En juillet 1969, une drôle de guerre éclate entre deux pays voisins : le Honduras et le Salvador. Tout a commencé au mois de juin de la même année, quand la sélection nationale du Salvador s’est déplacée au Honduras pour un match éliminatoire de la Coupe du Monde. Les locaux ont réservé un accueil hostile à leurs adversaires : harcèlements, bruits assourdissants dans l’hôtel et privation de sommeil la veille du match… Les visiteurs perdent la rencontre, mais la revanche est un plat qui se mange brûlant. Une semaine après, au match retour, un traitement encore plus rude est réservé aux voisins. Les Salvadoriens remportent la partie et se qualifient à la Coupe du Monde. Mais à quel prix ! Les esprits s’échauffent et la tension monte entre les deux pays. Les immigrés salvadoriens, très présents au Honduras, sont violemment attaqués et molestés. Des dizaines de milliers d’entre eux quittent leur pays d’accueil, dans des conditions tragiques, et rentrent chez eux. Les médias des deux États soufflent sur les braises et diffusent des messages de propagande et de haine sur fond de nationalisme très exacerbé. Conséquence : un conflit armé éclate entre le Honduras et le Salvador, faisant en quelques jours plus de 3000 victimes. Cet épisode de l’histoire de l’Amérique centrale porte le nom de la “Guerre du football”.
On entend souvent que le football est le nouvel “opium du peuple”, pour emprunter la fameuse formule de Marx par laquelle il désignait la religion et son rôle supposé dans l’anesthésie des consciences populaires. En effet, le football déchaîne les passions, galvanise les gens, provoque parfois des hystéries collectives et attise des sentiments chauvins. Mais comme on l’a vu récemment, lors des derniers matchs de la sélection marocaine en Coupe d’Afrique, le football a également ses vertus et ses effets positifs.

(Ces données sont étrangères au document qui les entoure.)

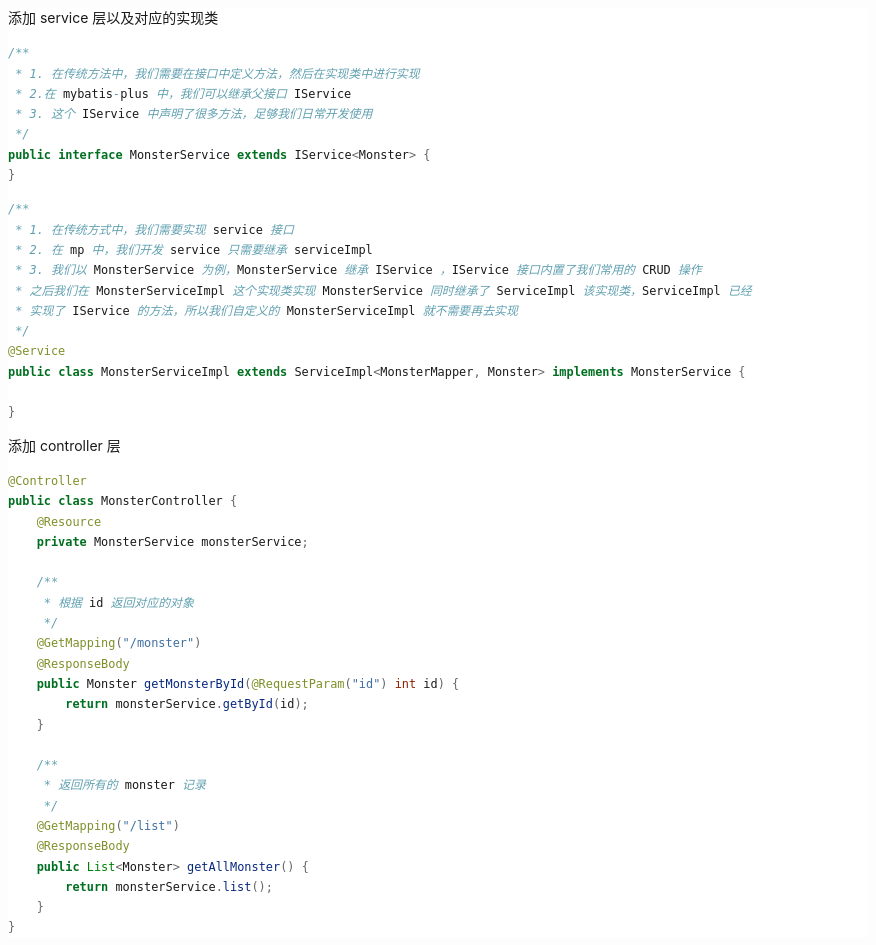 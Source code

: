 添加 service 层以及对应的实现类

```java
/**
 * 1. 在传统方法中，我们需要在接口中定义方法，然后在实现类中进行实现
 * 2.在 mybatis-plus 中，我们可以继承父接口 IService
 * 3. 这个 IService 中声明了很多方法，足够我们日常开发使用
 */
public interface MonsterService extends IService<Monster> {
}
```

```java
/**
 * 1. 在传统方式中，我们需要实现 service 接口
 * 2. 在 mp 中，我们开发 service 只需要继承 serviceImpl
 * 3. 我们以 MonsterService 为例，MonsterService 继承 IService ，IService 接口内置了我们常用的 CRUD 操作
 * 之后我们在 MonsterServiceImpl 这个实现类实现 MonsterService 同时继承了 ServiceImpl 该实现类，ServiceImpl 已经
 * 实现了 IService 的方法，所以我们自定义的 MonsterServiceImpl 就不需要再去实现
 */
@Service
public class MonsterServiceImpl extends ServiceImpl<MonsterMapper, Monster> implements MonsterService {

}
```

添加 controller 层

```java
@Controller
public class MonsterController {
    @Resource
    private MonsterService monsterService;

    /**
     * 根据 id 返回对应的对象
     */
    @GetMapping("/monster")
    @ResponseBody
    public Monster getMonsterById(@RequestParam("id") int id) {
        return monsterService.getById(id);
    }

    /**
     * 返回所有的 monster 记录
     */
    @GetMapping("/list")
    @ResponseBody
    public List<Monster> getAllMonster() {
        return monsterService.list();
    }
}
```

Malgré l’élimination et la défaite devant l’équipe égyptienne, ces rencontres ont recréé ce dont un pays a toujours besoin : des épisodes de communion, d’appartenance fédératrice tendant vers le même objectif, même si c’était de mettre un bout de cuir rempli d’air dans des filets gardés par un bonhomme habillé en short ! Le football est devenu, de notre temps, le plus grand pourvoyeur et créateur de lien collectif et national.
À une époque de l’histoire, où l’humanité se livre de moins en moins à la guerre, les stades de foot sont devenus les lieux symboliques d’affrontement et de combat. Au lieu d’envoyer des armées et des soldats mourir sur le front, on substitue à ce spectacle macabre et sanglant un autre antagonisme, plus ludique mais non moins influent. La liesse populaire, les sentiments de fierté et de gloire suscités par la réussite dans une grande compétition internationale ne sont pas moins forts et mobilisateurs que lors d’un triomphe militaire. Les victoires et les défaites sportives, les matchs épiques, les retournements de situation et les coups bas font partie du grand récit national et d’une mythologie collective. Cette fonction symbolique, d’artisan de communion et de lien national, explique la place actuelle du football, sa beauté et ses dérives.